Task inputs:
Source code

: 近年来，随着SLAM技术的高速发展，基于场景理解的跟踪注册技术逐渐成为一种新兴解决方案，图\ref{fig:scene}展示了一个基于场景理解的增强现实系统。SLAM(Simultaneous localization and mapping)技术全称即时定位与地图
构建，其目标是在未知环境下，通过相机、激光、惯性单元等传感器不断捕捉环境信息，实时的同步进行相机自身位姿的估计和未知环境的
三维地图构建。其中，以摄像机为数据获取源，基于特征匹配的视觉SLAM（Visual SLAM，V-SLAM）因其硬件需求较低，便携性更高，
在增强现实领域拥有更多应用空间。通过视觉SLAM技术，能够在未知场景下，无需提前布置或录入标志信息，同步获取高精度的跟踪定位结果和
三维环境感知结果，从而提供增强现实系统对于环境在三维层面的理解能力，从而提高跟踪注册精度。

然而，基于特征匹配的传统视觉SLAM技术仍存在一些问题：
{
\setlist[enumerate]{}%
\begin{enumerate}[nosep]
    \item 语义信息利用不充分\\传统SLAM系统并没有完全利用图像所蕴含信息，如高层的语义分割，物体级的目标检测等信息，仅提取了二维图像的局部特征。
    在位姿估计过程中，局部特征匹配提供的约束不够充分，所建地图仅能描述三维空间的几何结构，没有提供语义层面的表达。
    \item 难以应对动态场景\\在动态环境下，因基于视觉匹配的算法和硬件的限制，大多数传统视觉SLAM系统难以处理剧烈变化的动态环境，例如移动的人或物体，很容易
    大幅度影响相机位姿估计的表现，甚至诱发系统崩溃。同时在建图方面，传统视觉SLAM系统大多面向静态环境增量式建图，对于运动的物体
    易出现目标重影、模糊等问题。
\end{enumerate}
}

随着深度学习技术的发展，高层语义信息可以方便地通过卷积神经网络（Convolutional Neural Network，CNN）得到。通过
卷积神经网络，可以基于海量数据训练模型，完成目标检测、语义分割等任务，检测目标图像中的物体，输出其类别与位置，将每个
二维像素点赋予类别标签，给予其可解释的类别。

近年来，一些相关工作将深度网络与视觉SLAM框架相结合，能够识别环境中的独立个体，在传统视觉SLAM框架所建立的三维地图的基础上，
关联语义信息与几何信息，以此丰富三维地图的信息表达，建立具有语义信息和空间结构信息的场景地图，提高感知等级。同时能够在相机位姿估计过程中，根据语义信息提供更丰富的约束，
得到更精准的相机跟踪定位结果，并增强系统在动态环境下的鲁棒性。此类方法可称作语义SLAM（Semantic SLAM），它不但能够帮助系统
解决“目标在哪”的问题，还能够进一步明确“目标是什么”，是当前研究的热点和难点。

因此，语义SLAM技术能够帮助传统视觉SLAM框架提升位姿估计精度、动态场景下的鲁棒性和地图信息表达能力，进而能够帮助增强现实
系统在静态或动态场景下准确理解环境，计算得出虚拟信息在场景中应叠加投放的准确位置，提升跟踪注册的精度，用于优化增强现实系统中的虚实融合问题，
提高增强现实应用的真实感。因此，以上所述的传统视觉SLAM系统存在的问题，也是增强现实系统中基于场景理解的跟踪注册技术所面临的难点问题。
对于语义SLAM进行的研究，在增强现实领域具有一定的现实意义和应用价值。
==
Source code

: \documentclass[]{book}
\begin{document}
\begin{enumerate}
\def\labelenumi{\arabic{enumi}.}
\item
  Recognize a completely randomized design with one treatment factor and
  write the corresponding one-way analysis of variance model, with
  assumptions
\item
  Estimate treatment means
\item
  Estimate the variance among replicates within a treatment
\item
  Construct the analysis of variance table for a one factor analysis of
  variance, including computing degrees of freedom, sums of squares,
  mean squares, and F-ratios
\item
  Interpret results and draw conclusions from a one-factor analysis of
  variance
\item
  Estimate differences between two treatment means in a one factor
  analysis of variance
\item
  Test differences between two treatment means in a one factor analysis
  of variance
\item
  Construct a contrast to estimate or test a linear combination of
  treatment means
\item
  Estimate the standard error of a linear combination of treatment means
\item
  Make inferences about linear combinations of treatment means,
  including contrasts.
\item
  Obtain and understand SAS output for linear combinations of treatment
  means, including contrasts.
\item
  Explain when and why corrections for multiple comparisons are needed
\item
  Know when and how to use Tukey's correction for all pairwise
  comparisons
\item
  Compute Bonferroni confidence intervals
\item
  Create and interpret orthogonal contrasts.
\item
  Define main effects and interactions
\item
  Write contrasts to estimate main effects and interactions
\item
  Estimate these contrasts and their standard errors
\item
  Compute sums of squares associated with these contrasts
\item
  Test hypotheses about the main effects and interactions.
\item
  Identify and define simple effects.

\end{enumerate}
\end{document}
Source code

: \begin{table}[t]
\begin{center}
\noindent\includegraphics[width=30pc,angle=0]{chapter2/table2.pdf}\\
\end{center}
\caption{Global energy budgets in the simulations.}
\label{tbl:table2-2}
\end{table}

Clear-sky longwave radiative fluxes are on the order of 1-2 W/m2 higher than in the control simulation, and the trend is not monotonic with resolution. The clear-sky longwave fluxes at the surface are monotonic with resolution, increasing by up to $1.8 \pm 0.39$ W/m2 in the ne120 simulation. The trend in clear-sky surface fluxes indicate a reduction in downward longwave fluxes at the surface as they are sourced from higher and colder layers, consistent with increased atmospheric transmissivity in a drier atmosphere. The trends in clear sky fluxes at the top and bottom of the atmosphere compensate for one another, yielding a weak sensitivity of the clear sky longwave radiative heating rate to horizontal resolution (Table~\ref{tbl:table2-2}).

Exercise instructions:
Take the listing above and repeat exactly the lines from the one containing "Compute Bonferroni confidence intervals" through the one containing "Clear-sky longwave radiative", both included.

Task solution:
  Compute Bonferroni confidence intervals
\item
  Create and interpret orthogonal contrasts.
\item
  Define main effects and interactions
\item
  Write contrasts to estimate main effects and interactions
\item
  Estimate these contrasts and their standard errors
\item
  Compute sums of squares associated with these contrasts
\item
  Test hypotheses about the main effects and interactions.
\item
  Identify and define simple effects.

\end{enumerate}
\end{document}
Source code

: \begin{table}[t]
\begin{center}
\noindent\includegraphics[width=30pc,angle=0]{chapter2/table2.pdf}\\
\end{center}
\caption{Global energy budgets in the simulations.}
\label{tbl:table2-2}
\end{table}

Clear-sky longwave radiative fluxes are on the order of 1-2 W/m2 higher than in the control simulation, and the trend is not monotonic with resolution. The clear-sky longwave fluxes at the surface are monotonic with resolution, increasing by up to $1.8 \pm 0.39$ W/m2 in the ne120 simulation. The trend in clear-sky surface fluxes indicate a reduction in downward longwave fluxes at the surface as they are sourced from higher and colder layers, consistent with increased atmospheric transmissivity in a drier atmosphere. The trends in clear sky fluxes at the top and bottom of the atmosphere compensate for one another, yielding a weak sensitivity of the clear sky longwave radiative heating rate to horizontal resolution (Table~\ref{tbl:table2-2}).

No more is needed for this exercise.